America's Evolving Values: First Comes Love, Then Comes Marriage -- But What About Your First Home Together?

We know that American values are changing and that cultural trends serve as a good indicator of where the country is headed. Among student loans and delaying marriage until midlife, millennial couples have been leaving their mark by leading a significant cultural shift in how people both buy and sell homes. While recent findings from the Centers for Disease Control and Prevention show living together serves as a testing ground for marriage, we wanted to dive into this trend to discuss why Gen Y is waiting to go down the road to marital bliss, and instead purchase a home first.

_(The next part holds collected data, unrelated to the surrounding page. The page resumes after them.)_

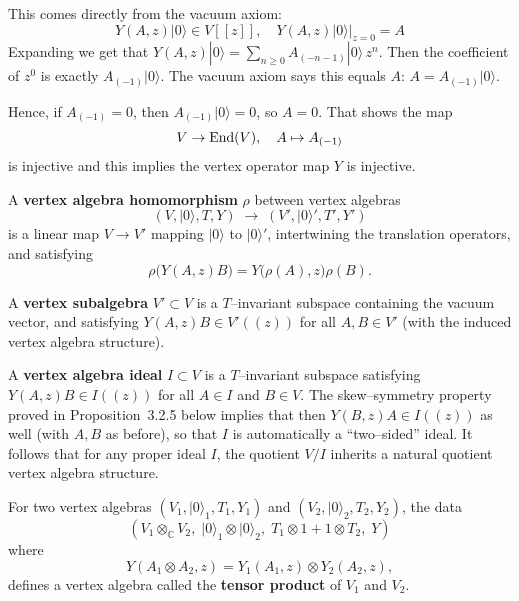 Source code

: \documentclass[12pt]{article}
\begin{document}
\begin{remark}[$Y$ is injective]
    This comes directly from the vacuum axiom:
\[Y(A,z)|0\rangle \in V[[z]], \quad Y(A,z)|0\rangle\big|_{z=0} = A\]
Expanding we get that $Y(A,z)|0\rangle = \sum_{n\ge 0} A_{(-n-1)}|0\rangle\,z^n$.
Then the coefficient of $z^0$ is exactly $A_{(-1)}|0\rangle$.
The vacuum axiom says this equals $A$:
$A = A_{(-1)}|0\rangle$.

Hence, if $A_{(-1)} = 0$, then $A_{(-1)}|0\rangle = 0$, so $A=0$.
That shows the map
\[
V \to \operatorname{End}(V), \quad A \mapsto A_{(-1)}
\]
is injective and this implies the vertex operator map $Y$ is injective.
\end{remark}

\begin{definition}
A \textbf{vertex algebra homomorphism} $\rho$ between vertex algebras
\[
(V, \lvert 0 \rangle, T, Y) \;\longrightarrow\; (V', \lvert 0 \rangle', T', Y')
\]
is a linear map $V \to V'$ mapping $\lvert 0 \rangle$ to $\lvert 0 \rangle'$, 
intertwining the translation operators, and satisfying
\[
\rho\big(Y(A,z)B\big) = Y\big(\rho(A),z\big)\rho(B).
\]

A \textbf{vertex subalgebra} $V' \subset V$ is a $T$–invariant subspace 
containing the vacuum vector, and satisfying 
$Y(A,z)B \in V'((z))$ for all $A,B \in V'$ 
(with the induced vertex algebra structure).

A \textbf{vertex algebra ideal} $I \subset V$ is a $T$–invariant subspace satisfying 
$Y(A,z)B \in I((z))$ for all $A \in I$ and $B \in V$.  
The skew–symmetry property proved in Proposition~3.2.5 below implies that then 
$Y(B,z)A \in I((z))$ as well (with $A,B$ as before), so that $I$ is automatically 
a ``two–sided'' ideal.  
It follows that for any proper ideal $I$, the quotient $V/I$ inherits 
a natural quotient vertex algebra structure.
\end{definition}
\begin{definition}
For two vertex algebras $(V_1, \lvert 0 \rangle_1, T_1, Y_1)$ 
and $(V_2, \lvert 0 \rangle_2, T_2, Y_2)$, 
the data
\[
(V_1 \otimes_{\mathbb{C}} V_2,\;
 \lvert 0 \rangle_1 \otimes \lvert 0 \rangle_2,\;
 T_1 \otimes 1 + 1 \otimes T_2,\;
 Y)
\]
where
\[
Y(A_1 \otimes A_2, z) 
= Y_1(A_1,z) \otimes Y_2(A_2,z),
\]
defines a vertex algebra called the \textbf{tensor product} 
of $V_1$ and $V_2$.
\end{definition}
\end{document}
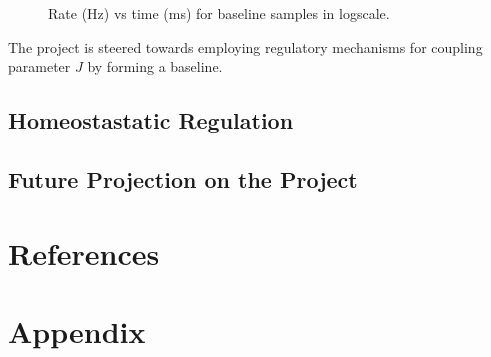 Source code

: \documentclass[a4paper,12pt]{article}
\begin{document}
\begin{figure}[htbp] 
    \caption{Rate (Hz) vs time (ms) for baseline samples in logscale.}
    \label{ratevstime}
\end{figure}

The project is steered towards employing regulatory mechanisms for coupling parameter $J$ by forming a baseline.


\subsection{Homeostastatic Regulation}
\subsection{Future Projection on the Project}

\section{References}


\section{Appendix}
\end{document}
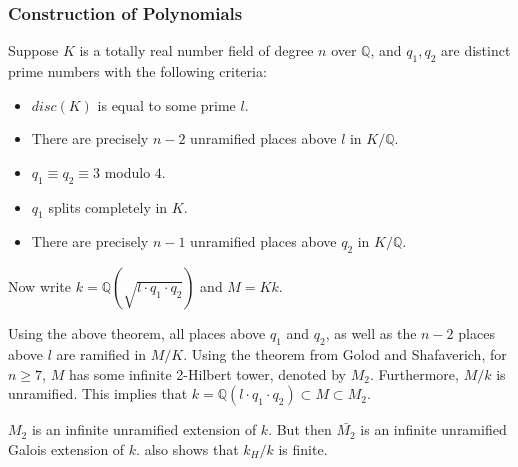 \documentclass[12pt]{extarticle}
\newcommand{\Q}{\mathbb{Q}}
\newcommand{\<}{\langle}
\renewcommand{\>}{\rangle}
\theoremstyle{definition}
\begin{document}
\subsubsection*{Construction of Polynomials}
Suppose $K$ is a totally real number field of degree $n$ over $\Q$, and $q_1,q_2$ are distinct prime numbers with the following criteria:
\begin{itemize}
\item $disc(K)$ is equal to some prime $l$.
\item There are precisely $n-2$ unramified places above $l$ in $K/\Q$. 
\item $q_1 \equiv q_2 \equiv 3 $ modulo $4$.
\item $q_1$ splits completely in $K$.
\item There are precisely $n-1$ unramified places above $q_2$ in $K/\Q$. 
\end{itemize}\par

Now write $k=\Q(\sqrt{l \cdot q_1 \cdot q_2})$ and $M=Kk$. 

Using the above theorem, all places above $q_1$ and $q_2$, as well as the $n-2$ places above $l$ are ramified in $M/K$. Using the theorem from Golod and Shafaverich, for $n \geq 7$, $M$ has some infinite 2-Hilbert tower, denoted by $M_2$. Furthermore, $M/k$ is unramified. This implies that 
$k = \Q(l \cdot q_1 \cdot q_2) \subset M \subset M_2$.\par
$M_2$ is an infinite unramified extension of $k$. But then $\bar{M_2}$ is an infinite unramified Galois extension of $k$.
\cite{MAIR} also shows that $k_H/k$ is finite.  
\end{document}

Partnering with Coldwell Banker Real Estate
, we investigated the emotions behind the homebuying process through a national survey that indentified how America's values are evolving and changing perceptions of making a decision to purchase a home. What we found through the survey is a significant trend revealing that 1 in 4 young couples are buying a home together before tying the knot. People are still commitment minded, but the way they are expressing their commitment is changing. In a way, a home has become the new engagement ring.

This is a huge movement within the American culture. While younger generations may be focusing more on their career and in turn waiting longer to get married and have children, they are not delaying their dream of homeownership. Life goals and expectations will always weigh on young couples, but their views of homeownership are taking precedence in transcending their plans of marriage and starting a family. This is an interesting and significant cultural shift on the patterns of buying a home altogether.

In a way similar to how buying a new dress may motivate some women to lose weight, purchasing a home together may motivate some couples to get married. Young couples are still thinking about their career, investments, being financially secure and being able to make that commitment, but many are choosing to tackle these other life experiences under one roof. After all, going at it together can make the experience of purchasing a home all the more meaningful.

Purchasing a home with someone else is a very personal decision. It's not only a significant commitment to one's self, but it's also a commitment to the other person, to the community and to a family. Needless to say, the fact that so many young couples are purchasing homes together shows that people are still commitment minded, but what's more interesting is that we're seeing people become more liberally minded and adjust traditional priorities to change the order in which they express their commitment.

As you may expect, the trend of young couples purchasing a home together before marriage does vary from region to region across the United States. We found that married Americans in the South were more likely to have waited until being married to purchase their first home together; however those in the Midwest always planned to own a home after getting married. So, where people live does have an effect on how they view homeownership and where it falls in the American dream in relation to marriage.

When I think of the South I think of it being a much more traditional place. Once you get to the Northeast people are more into pragmatics. They aren't necessarily stopped by the traditional ABC of things. It's a more liberal mindset, and the people are perhaps more progressive and willing to set and explore new trends. In the Northeast, people are exposed to people living different lifestyles, opening up the choices they give themselves.

Regardless of where they love, young married Americans are much more likely to have purchased a home before marriage than members of the Boomer generation. It's an interesting and significant cultural shift in the timing and order in which people buy homes, but it's also confirmation that young couples are still looking for commitment, even if they are delaying marriage.